I like to view my emergency fund as just that; money to be used in case of an emergency. When I think of an emergency, I don’t think of losing my job (I’ll explain this in a moment), instead I think of an unexpected car repair, vet bill, or insurance premium. One reason I view these items as “emergencies” is they are truly unexpected. Here are a few “emergencies” I’ve encountered over the past year:
- Vet bill – Last summer I casually switched cat food on my cats. That equated to a $400 vet bill. It wasn’t an expected expense, so I used a portion of my emergency fund to pay the bill.
- Car repair – Last Christmas I backed up into a car while pulling out of my sister-in-law’s driveway. Since our insurance premium is $1,000 and the bill came to under $900, we paid for it in cash using our emergency fund.
- Insurance premium – Recently, we had a small oil fire in our kitchen. Thankfully, nothing except the oil burner caught fire and the fire extinguisher came in very handy! I didn’t have to dip into our fund at all, but had we experienced a loss of any kind, our renter’s insurance premium would have been $1,000.
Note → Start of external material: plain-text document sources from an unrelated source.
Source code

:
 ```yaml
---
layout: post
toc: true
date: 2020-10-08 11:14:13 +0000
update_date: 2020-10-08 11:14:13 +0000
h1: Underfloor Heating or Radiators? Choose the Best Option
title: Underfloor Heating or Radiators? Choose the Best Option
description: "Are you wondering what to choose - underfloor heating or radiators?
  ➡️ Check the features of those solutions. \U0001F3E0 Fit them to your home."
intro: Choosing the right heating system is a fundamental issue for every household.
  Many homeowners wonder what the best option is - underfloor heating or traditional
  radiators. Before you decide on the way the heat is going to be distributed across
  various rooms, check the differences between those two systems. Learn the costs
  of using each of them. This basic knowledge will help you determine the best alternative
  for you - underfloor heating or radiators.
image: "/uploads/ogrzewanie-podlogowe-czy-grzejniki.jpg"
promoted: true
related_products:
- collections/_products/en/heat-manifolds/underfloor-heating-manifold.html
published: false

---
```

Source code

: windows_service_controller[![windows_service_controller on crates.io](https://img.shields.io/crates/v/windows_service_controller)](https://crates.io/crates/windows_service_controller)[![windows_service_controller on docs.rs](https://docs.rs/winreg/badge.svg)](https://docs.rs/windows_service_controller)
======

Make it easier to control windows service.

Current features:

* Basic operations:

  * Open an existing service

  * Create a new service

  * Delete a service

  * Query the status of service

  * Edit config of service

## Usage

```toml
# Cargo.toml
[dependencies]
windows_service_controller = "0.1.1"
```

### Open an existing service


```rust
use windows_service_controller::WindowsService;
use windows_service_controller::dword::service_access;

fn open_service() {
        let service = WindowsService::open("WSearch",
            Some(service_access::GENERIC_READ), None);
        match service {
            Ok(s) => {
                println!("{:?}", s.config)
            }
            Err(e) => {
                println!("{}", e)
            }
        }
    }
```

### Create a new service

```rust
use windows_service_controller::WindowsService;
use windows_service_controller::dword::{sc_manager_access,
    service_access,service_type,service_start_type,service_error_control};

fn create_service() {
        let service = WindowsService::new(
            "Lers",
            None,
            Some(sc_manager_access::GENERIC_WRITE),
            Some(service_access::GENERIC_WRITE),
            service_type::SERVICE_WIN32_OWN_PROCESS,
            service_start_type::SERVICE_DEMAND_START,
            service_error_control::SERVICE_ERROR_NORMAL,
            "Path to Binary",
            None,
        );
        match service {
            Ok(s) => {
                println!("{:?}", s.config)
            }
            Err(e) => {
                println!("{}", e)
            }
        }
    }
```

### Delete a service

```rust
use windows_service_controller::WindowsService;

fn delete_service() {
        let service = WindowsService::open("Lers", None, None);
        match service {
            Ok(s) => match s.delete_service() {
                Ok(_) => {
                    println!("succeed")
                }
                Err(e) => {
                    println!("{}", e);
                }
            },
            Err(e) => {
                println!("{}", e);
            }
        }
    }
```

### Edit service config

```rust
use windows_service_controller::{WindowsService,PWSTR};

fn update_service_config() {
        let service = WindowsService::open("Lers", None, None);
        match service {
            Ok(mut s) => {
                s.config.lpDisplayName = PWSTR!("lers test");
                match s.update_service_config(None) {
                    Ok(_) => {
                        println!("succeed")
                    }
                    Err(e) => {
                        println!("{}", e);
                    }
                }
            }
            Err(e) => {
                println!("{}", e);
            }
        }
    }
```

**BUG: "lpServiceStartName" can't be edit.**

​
Maybe my fund should instead be labeled “unexpected expenses.” Either way, the most I need saved in this fund would be around $3,500.
One reason I don’t count a job loss as an emergency is that I don’t have a steadfast 9-to-5 job that generates one stream of income. I’ve diversified my sources of income and count on any two or three in a given month. If I were dependent on one source of income, then perhaps saving 3-6 months of expenses would be a good rule of thumb to follow. But even then, most people can rely on unemployment benefits to cover some of their expenses. And, I think many people see the demise of their job before it actually happens giving them a little head start on searching for a new job.
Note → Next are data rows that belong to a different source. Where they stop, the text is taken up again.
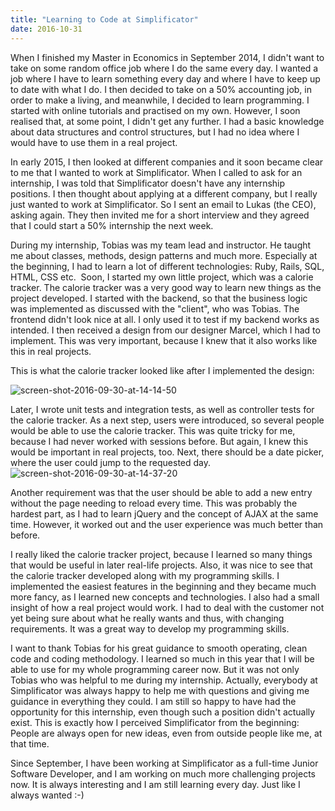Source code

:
 ```yaml
---
title: "Learning to Code at Simplificator"
date: 2016-10-31
---
```


When I finished my Master in Economics in September 2014, I didn't want to take on some random office job where I do the same every day. I wanted a job where I have to learn something every day and where I have to keep up to date with what I do. I then decided to take on a 50% accounting job, in order to make a living, and meanwhile, I decided to learn programming. I started with online tutorials and practised on my own. However, I soon realised that, at some point, I didn't get any further. I had a basic knowledge about data structures and control structures, but I had no idea where I would have to use them in a real project.

In early 2015, I then looked at different companies and it soon became clear to me that I wanted to work at Simplificator. When I called to ask for an internship, I was told that Simplificator doesn't have any internship positions. I then thought about applying at a different company, but I really just wanted to work at Simplificator. So I sent an email to Lukas (the CEO), asking again. They then invited me for a short interview and they agreed that I could start a 50% internship the next week.

During my internship, Tobias was my team lead and instructor. He taught me about classes, methods, design patterns and much more. Especially at the beginning, I had to learn a lot of different technologies: Ruby, Rails, SQL, HTML, CSS etc.  Soon, I started my own little project, which was a calorie tracker. The calorie tracker was a very good way to learn new things as the project developed. I started with the backend, so that the business logic was implemented as discussed with the "client", who was Tobias. The frontend didn't look nice at all. I only used it to test if my backend works as intended. I then received a design from our designer Marcel, which I had to implement. This was very important, because I knew that it also works like this in real projects.

This is what the calorie tracker looked like after I implemented the design:

![screen-shot-2016-09-30-at-14-14-50](/images/screen-shot-2016-09-30-at-14-14-50.png)

Later, I wrote unit tests and integration tests, as well as controller tests for the calorie tracker. As a next step, users were introduced, so several people would be able to use the calorie tracker. This was quite tricky for me, because I had never worked with sessions before. But again, I knew this would be important in real projects, too. Next, there should be a date picker, where the user could jump to the requested day.![screen-shot-2016-09-30-at-14-37-20](/images/screen-shot-2016-09-30-at-14-37-20.png)

Another requirement was that the user should be able to add a new entry without the page needing to reload every time. This was probably the hardest part, as I had to learn jQuery and the concept of AJAX at the same time. However, it worked out and the user experience was much better than before.

I really liked the calorie tracker project, because I learned so many things that would be useful in later real-life projects. Also, it was nice to see that the calorie tracker developed along with my programming skills. I implemented the easiest features in the beginning and they became much more fancy, as I learned new concepts and technologies. I also had a small insight of how a real project would work. I had to deal with the customer not yet being sure about what he really wants and thus, with changing requirements. It was a great way to develop my programming skills.

I want to thank Tobias for his great guidance to smooth operating, clean code and coding methodology. I learned so much in this year that I will be able to use for my whole programming career now. But it was not only Tobias who was helpful to me during my internship. Actually, everybody at Simplificator was always happy to help me with questions and giving me guidance in everything they could. I am still so happy to have had the opportunity for this internship, even though such a position didn't actually exist. This is exactly how I perceived Simplificator from the beginning: People are always open for new ideas, even from outside people like me, at that time.

Since September, I have been working at Simplificator as a full-time Junior Software Developer, and I am working on much more challenging projects now. It is always interesting and I am still learning every day. Just like I always wanted :-)
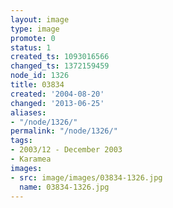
 ```yaml
---
layout: image
type: image
promote: 0
status: 1
created_ts: 1093016566
changed_ts: 1372159459
node_id: 1326
title: 03834
created: '2004-08-20'
changed: '2013-06-25'
aliases:
- "/node/1326/"
permalink: "/node/1326/"
tags:
- 2003/12 - December 2003
- Karamea
images:
- src: image/images/03834-1326.jpg
  name: 03834-1326.jpg
---
```


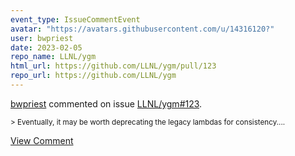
 ```yaml
---
event_type: IssueCommentEvent
avatar: "https://avatars.githubusercontent.com/u/14316120?"
user: bwpriest
date: 2023-02-05
repo_name: LLNL/ygm
html_url: https://github.com/LLNL/ygm/pull/123
repo_url: https://github.com/LLNL/ygm
---
```


<a href='https://github.com/bwpriest' target='_blank'>bwpriest</a> commented on issue <a href='https://github.com/LLNL/ygm/pull/123' target='_blank'>LLNL/ygm#123</a>.

<small>> Eventually, it may be worth deprecating the legacy lambdas for consistency....</small>

<a href='https://github.com/LLNL/ygm/pull/123' target='_blank'>View Comment</a>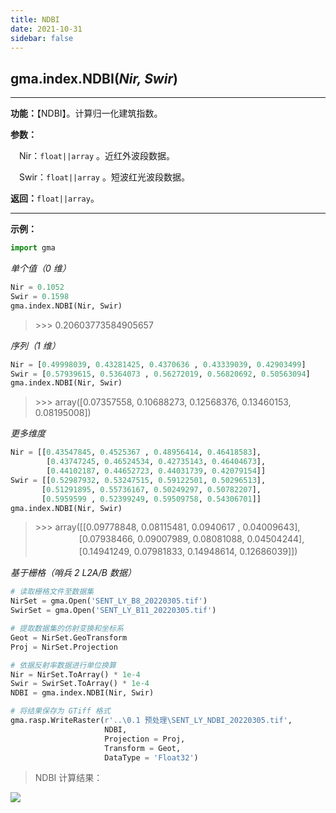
 ```yaml
---
title: NDBI
date: 2021-10-31
sidebar: false
---
```


## gma.index.**NDBI**(*Nir, Swir*)

---

**功能：**【NDBI】。计算归一化建筑指数。

**参数：**

&emsp;Nir：`float||array` 。近红外波段数据。

&emsp;Swir：`float||array` 。短波红光波段数据。

**返回：**`float||array`。

---

**示例：**
```python
import gma
```
*单个值（0 维）*
```python
Nir = 0.1052
Swir = 0.1598
gma.index.NDBI(Nir, Swir)
```
> \>>> 0.20603773584905657

*序列（1 维）*

```python
Nir = [0.49998039, 0.43281425, 0.4370636 , 0.43339039, 0.42903499]
Swir = [0.57939615, 0.5364073 , 0.56272019, 0.56820692, 0.50563094]
gma.index.NDBI(Nir, Swir)
```
> \>>> array([0.07357558, 0.10688273, 0.12568376, 0.13460153, 0.08195008])

*更多维度*
```python
Nir = [[0.43547845, 0.4525367 , 0.48956414, 0.46418583],
        [0.43747245, 0.46524534, 0.42735143, 0.46404673],
        [0.44102187, 0.44652723, 0.44031739, 0.42079154]]
Swir = [[0.52987932, 0.53247515, 0.59122501, 0.50296513],
       [0.51291895, 0.55736167, 0.50249297, 0.50782207],
       [0.5959599 , 0.52399249, 0.59509758, 0.54306701]]
gma.index.NDBI(Nir, Swir)
```
> \>>> array([[0.09778848, 0.08115481, 0.0940617 , 0.04009643],<br>
> 　　　　　[0.07938466, 0.09007989, 0.08081088, 0.04504244],<br>
> 　　　　　[0.14941249, 0.07981833, 0.14948614, 0.12686039]])

*基于栅格（哨兵 2 L2A/B 数据）*
```python
# 读取栅格文件至数据集
NirSet = gma.Open('SENT_LY_B8_20220305.tif')
SwirSet = gma.Open('SENT_LY_B11_20220305.tif')

# 提取数据集的仿射变换和坐标系
Geot = NirSet.GeoTransform
Proj = NirSet.Projection

# 依据反射率数据进行单位换算
Nir = NirSet.ToArray() * 1e-4
Swir = SwirSet.ToArray() * 1e-4
NDBI = gma.index.NDBI(Nir, Swir)

# 将结果保存为 GTiff 格式
gma.rasp.WriteRaster(r'..\0.1 预处理\SENT_LY_NDBI_20220305.tif', 
                     NDBI, 
                     Projection = Proj, 
                     Transform = Geot,
                     DataType = 'Float32')
```
> NDBI 计算结果：

![](/index/NDBI.webp)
So why do many proponents of emergency funds chant 6-12 months of expenses as a nice round figure? Most likely because they assume obtaining a job with a comparable salary will take that long, especially given the economy right now. But how long will saving 6 months of expenses take? Let’s say your income is $5,000 monthly. Your expenses are $4,500. You save $500 every month with the goal of saving $27,000 for a nice 6-month cushion. With interest rates hovering around 1.7%, it would take a little over 4 years to save that 6-month emergency fund.
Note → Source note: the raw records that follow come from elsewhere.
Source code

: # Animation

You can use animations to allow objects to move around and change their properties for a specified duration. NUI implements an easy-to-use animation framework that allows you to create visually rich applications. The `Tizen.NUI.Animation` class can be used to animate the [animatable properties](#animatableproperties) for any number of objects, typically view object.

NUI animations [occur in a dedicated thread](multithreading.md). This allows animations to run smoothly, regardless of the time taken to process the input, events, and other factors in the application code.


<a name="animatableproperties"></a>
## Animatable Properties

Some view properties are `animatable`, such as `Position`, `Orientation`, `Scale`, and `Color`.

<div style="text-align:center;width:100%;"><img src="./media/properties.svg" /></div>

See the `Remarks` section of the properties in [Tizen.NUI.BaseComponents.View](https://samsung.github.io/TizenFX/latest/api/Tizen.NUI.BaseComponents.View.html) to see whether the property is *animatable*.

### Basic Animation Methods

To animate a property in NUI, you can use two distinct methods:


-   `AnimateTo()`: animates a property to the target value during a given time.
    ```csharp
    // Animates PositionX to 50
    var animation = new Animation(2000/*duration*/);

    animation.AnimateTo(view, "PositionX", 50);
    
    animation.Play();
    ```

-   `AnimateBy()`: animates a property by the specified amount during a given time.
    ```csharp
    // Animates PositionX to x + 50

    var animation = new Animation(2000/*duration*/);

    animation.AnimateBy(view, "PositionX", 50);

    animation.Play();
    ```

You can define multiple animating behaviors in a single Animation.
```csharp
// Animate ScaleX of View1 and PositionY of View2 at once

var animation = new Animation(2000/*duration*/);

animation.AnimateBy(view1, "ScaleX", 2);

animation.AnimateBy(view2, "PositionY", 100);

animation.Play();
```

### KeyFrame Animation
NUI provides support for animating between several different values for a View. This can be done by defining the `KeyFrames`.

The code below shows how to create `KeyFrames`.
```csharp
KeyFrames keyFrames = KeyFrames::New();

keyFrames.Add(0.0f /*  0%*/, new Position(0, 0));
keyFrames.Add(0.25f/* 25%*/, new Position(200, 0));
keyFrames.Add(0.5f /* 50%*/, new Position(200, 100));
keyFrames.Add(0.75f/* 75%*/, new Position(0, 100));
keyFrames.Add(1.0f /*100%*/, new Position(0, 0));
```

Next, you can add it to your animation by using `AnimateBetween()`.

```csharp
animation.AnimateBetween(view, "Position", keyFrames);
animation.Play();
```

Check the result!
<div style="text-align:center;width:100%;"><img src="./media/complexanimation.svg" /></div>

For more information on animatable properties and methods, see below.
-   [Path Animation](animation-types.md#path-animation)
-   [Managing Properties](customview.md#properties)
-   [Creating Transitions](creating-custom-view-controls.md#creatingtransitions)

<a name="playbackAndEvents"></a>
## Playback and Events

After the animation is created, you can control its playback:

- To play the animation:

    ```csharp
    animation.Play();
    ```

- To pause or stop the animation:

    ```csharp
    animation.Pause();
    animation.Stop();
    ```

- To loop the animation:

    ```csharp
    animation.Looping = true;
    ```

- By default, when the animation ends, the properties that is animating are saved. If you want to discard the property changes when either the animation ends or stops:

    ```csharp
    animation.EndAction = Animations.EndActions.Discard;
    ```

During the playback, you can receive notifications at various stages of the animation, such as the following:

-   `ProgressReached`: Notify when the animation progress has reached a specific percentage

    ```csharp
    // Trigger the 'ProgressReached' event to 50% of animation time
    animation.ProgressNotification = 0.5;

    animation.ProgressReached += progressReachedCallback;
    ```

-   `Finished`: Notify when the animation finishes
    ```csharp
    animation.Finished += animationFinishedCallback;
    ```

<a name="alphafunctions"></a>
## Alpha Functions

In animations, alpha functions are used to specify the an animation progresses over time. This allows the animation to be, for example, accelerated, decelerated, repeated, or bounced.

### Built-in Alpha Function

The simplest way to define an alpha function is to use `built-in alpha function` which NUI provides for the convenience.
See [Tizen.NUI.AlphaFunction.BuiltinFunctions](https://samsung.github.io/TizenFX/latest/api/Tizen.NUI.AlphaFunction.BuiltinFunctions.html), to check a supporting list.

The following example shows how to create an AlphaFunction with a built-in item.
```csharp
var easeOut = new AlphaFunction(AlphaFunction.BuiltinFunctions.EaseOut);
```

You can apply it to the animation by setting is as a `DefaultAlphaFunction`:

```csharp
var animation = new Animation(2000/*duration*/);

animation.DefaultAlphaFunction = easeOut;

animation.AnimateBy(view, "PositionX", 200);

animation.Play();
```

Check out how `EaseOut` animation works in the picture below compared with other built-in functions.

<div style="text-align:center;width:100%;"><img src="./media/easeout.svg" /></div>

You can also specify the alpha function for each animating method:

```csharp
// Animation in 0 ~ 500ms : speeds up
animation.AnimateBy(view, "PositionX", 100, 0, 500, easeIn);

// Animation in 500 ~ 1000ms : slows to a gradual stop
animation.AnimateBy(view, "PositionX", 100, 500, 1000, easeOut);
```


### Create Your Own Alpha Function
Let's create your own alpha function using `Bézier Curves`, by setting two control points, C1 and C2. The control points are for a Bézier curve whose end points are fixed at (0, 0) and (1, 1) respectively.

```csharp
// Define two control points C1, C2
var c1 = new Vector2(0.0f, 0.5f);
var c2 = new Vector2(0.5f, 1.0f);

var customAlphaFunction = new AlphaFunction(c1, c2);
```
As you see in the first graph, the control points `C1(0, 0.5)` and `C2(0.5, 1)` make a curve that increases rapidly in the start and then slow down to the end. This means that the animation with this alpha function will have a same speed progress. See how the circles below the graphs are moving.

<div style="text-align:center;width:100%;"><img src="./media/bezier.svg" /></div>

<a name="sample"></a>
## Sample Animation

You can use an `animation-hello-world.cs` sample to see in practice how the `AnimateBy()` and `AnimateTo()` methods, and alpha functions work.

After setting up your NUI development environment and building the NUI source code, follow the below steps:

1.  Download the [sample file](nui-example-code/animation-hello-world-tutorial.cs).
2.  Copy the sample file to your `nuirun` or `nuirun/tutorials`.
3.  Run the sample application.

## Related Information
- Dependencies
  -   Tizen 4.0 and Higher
I know I’m going against the grain on this topic, but I propose saving 3-months of expenses for that ever debated emergency fund amount. I’m making the assumption that most people foresee a job loss approaching and can start planning ahead before they actually get the ax. My second assumption is that most people qualify for unemployment benefits that can pad their emergency fund while looking for a new job. So given my two assumptions, using the same figures, a person would only have to save $13,500 in their emergency fund taking a little over 2 years to meet that goal. This seems much more palatable.
I know many people won’t agree and think saving 6 to 12-months is a much safer alternative. But I don’t like steadfast figures; things change, people take different paths and don’t always follow the formula laid out by many middle-class Americans in the buy a house by X age, make X amount a year, have a baby by X age, and retire when you are 55 or 65.
Maybe I’ve always been going against the grain and am just now realizing it.
What are your thoughts? Does the amount of the emergency fund depend of the individual’s circumstances? Or should the ER fund amount be a steadfast rule of thumb?